*EXERCISE DIRECTIONS*: Set down, word for word, the stretch of lines from the one containing "rotacionales; las redes" to the end of the records below.
※
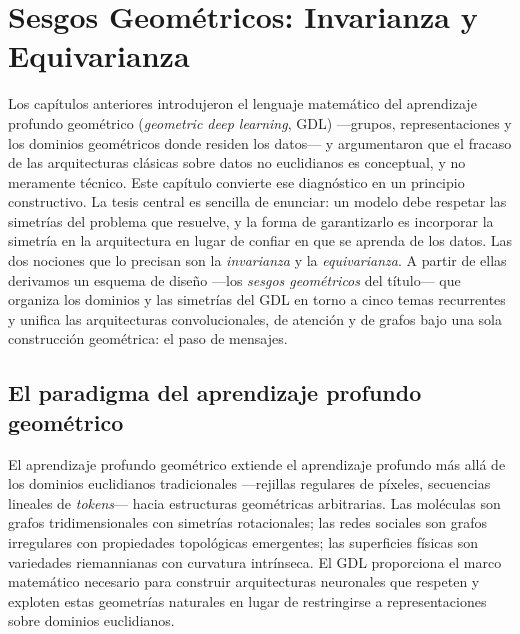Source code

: \providecommand{\Nb}{\mathcal{N}}
\providecommand{\GL}{\operatorname{GL}}
\providecommand{\Aut}{\operatorname{Aut}}
\providecommand{\tr}{\operatorname{tr}}
\providecommand{\HASH}{\operatorname{HASH}}
\providecommand{\deg}{\operatorname{deg}}

\chapter{Sesgos Geom\'etricos: Invarianza y Equivarianza}
\label{ch:priors}

Los cap\'itulos anteriores introdujeron el lenguaje matem\'atico del aprendizaje
profundo geom\'etrico (\emph{geometric deep learning}, GDL) ---grupos,
representaciones y los dominios geom\'etricos donde residen los datos--- y
argumentaron que el fracaso de las arquitecturas cl\'asicas sobre datos no
euclidianos es conceptual, y no meramente t\'ecnico. Este cap\'itulo convierte ese
diagn\'ostico en un principio constructivo. La tesis central es sencilla de
enunciar: un modelo debe respetar las simetr\'ias del problema que resuelve, y la
forma de garantizarlo es incorporar la simetr\'ia en la arquitectura en lugar de
confiar en que se aprenda de los datos. Las dos nociones que lo precisan son la
\emph{invarianza} y la \emph{equivarianza}. A partir de ellas derivamos un
esquema de dise\~no ---los \emph{sesgos geom\'etricos} del t\'itulo--- que organiza
los dominios y las simetr\'ias del GDL en torno a cinco temas recurrentes y
unifica las arquitecturas convolucionales, de atenci\'on y de grafos bajo una
sola construcci\'on geom\'etrica: el paso de mensajes.

\section{El paradigma del aprendizaje profundo geom\'etrico}
\label{sec:priors:paradigm}

El aprendizaje profundo geom\'etrico extiende el aprendizaje profundo m\'as all\'a
de los dominios euclidianos tradicionales ---rejillas regulares de p\'ixeles,
secuencias lineales de \emph{tokens}--- hacia estructuras geom\'etricas
arbitrarias. Las mol\'eculas son grafos tridimensionales con simetr\'ias
rotacionales; las redes sociales son grafos irregulares con propiedades
topol\'ogicas emergentes; las superficies f\'isicas son variedades riemannianas
con curvatura intr\'inseca. El GDL proporciona el marco matem\'atico necesario
para construir arquitecturas neuronales que respeten y exploten estas geometr\'ias
naturales en lugar de restringirse a representaciones sobre dominios euclidianos.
※
*EXERCISE RESULT*:
rotacionales; las redes sociales son grafos irregulares con propiedades
topol\'ogicas emergentes; las superficies f\'isicas son variedades riemannianas
con curvatura intr\'inseca. El GDL proporciona el marco matem\'atico necesario
para construir arquitecturas neuronales que respeten y exploten estas geometr\'ias
naturales en lugar de restringirse a representaciones sobre dominios euclidianos.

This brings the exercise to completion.